World Briefs May 28, 2010
Doctor: At least 30 dead in India train derailment
CALCUTTA, India - A doctor says at least 30 people died when an overnight passenger train was derailed by suspected sabotage and then hit by another train in eastern India.
E. Mitra, a doctor at a railway hospital, says 30 bodies have been brought to the hospital from the site in West Bengal state following the accident early today.
Government officials say they suspect Maoist rebels sabotaged the train.
U.S., Japan to keep military base in Okinawa
TOKYO - Washington and Tokyo agreed Friday to keep a contentious U.S. Marine base in the southern island of Okinawa, reaffirming the importance of their security alliance and the need to maintain American troops in Japan.
In a joint statement, the two allies agreed to move the Marine Corps Air Station Futenma to Henoko, in a less crowded, northern part of the island.
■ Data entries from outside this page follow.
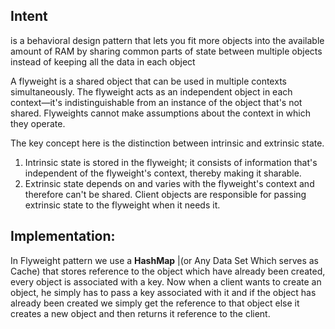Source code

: Intent
------
is a behavioral design pattern that lets you fit more objects into the available amount of RAM
by sharing common parts of state between multiple objects instead of keeping all the data in each object


A flyweight is a shared object that can be used in multiple contexts simultaneously.
The flyweight acts as an independent object in each context—it's indistinguishable from an instance of the object that's not shared.
Flyweights cannot make assumptions about the context in which they operate.

The key concept here is the distinction between intrinsic and extrinsic state.
1. Intrinsic state is stored in the flyweight; it consists of information that's independent of the flyweight's context,
thereby making it sharable. 
2. Extrinsic state depends on and varies with the flyweight's context and therefore can't be shared. Client objects are responsible for 
passing extrinsic state to the flyweight when it needs it.

Implementation:
--------------
In Flyweight pattern we use a **HashMap** |(or Any Data Set Which serves as Cache) that stores reference to the object which have already been created, 
every object is associated with a key. Now when a client wants to create an object, he simply has to pass a key associated with it and
if the object has already been created we simply get the reference to that object else it creates a new object and then returns it reference to the client.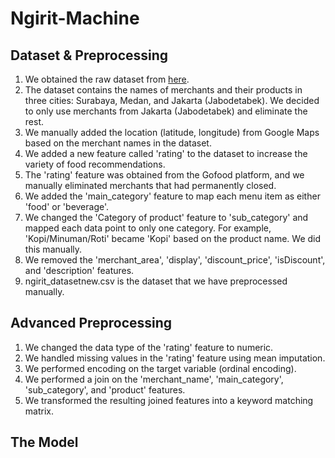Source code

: # Ngirit-Machine

## Dataset & Preprocessing
1. We obtained the raw dataset from [here](https://www.kaggle.com/datasets/ariqsyahalam/indonesia-food-delivery-gofood-product-list).
2. The dataset contains the names of merchants and their products in three cities: Surabaya, Medan, and Jakarta (Jabodetabek). We decided to only use merchants from Jakarta (Jabodetabek) and eliminate the rest.
3. We manually added the location (latitude, longitude) from Google Maps based on the merchant names in the dataset.
5. We added a new feature called 'rating' to the dataset to increase the variety of food recommendations.
6. The 'rating' feature was obtained from the Gofood platform, and we manually eliminated merchants that had permanently closed.
7. We added the 'main_category' feature to map each menu item as either 'food' or 'beverage'.
8. We changed the 'Category of product' feature to 'sub_category' and mapped each data point to only one category. For example, 'Kopi/Minuman/Roti' became 'Kopi' based on the product name. We did this manually.
9. We removed the 'merchant_area', 'display', 'discount_price', 'isDiscount', and 'description' features.
10. ngirit_datasetnew.csv is the dataset that we have preprocessed manually.

## Advanced Preprocessing
1. We changed the data type of the 'rating' feature to numeric.
2. We handled missing values in the 'rating' feature using mean imputation.
3. We performed encoding on the target variable (ordinal encoding).
4. We performed a join on the 'merchant_name', 'main_category', 'sub_category', and 'product' features.
4. We transformed the resulting joined features into a keyword matching matrix.

## The Model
The decision is broadly in line with a 2006 deal forged with the previous, conservative Tokyo government, but represents a broken campaign promise on the part of Japanese Prime Minister Yukio Hatoyama.
Hatoyama came to office last September promising to create a "more equal" relationship with Washington and move the Marine base off the island, which hosts more than half the 47,000 U.S. troops stationed in Japan under a 50-year-old joint security pact.
But after months of searching and fruitless discussions with Washington and Okinawan officials, the prime minister acknowledged earlier this month that the base needed to stay in Okinawa.
His decision, which he had pledged to deliver by the end of May, has angered tens of thousand of island residents who complain about base-related noise, pollution and crime, and want Futenma moved off the island entirely.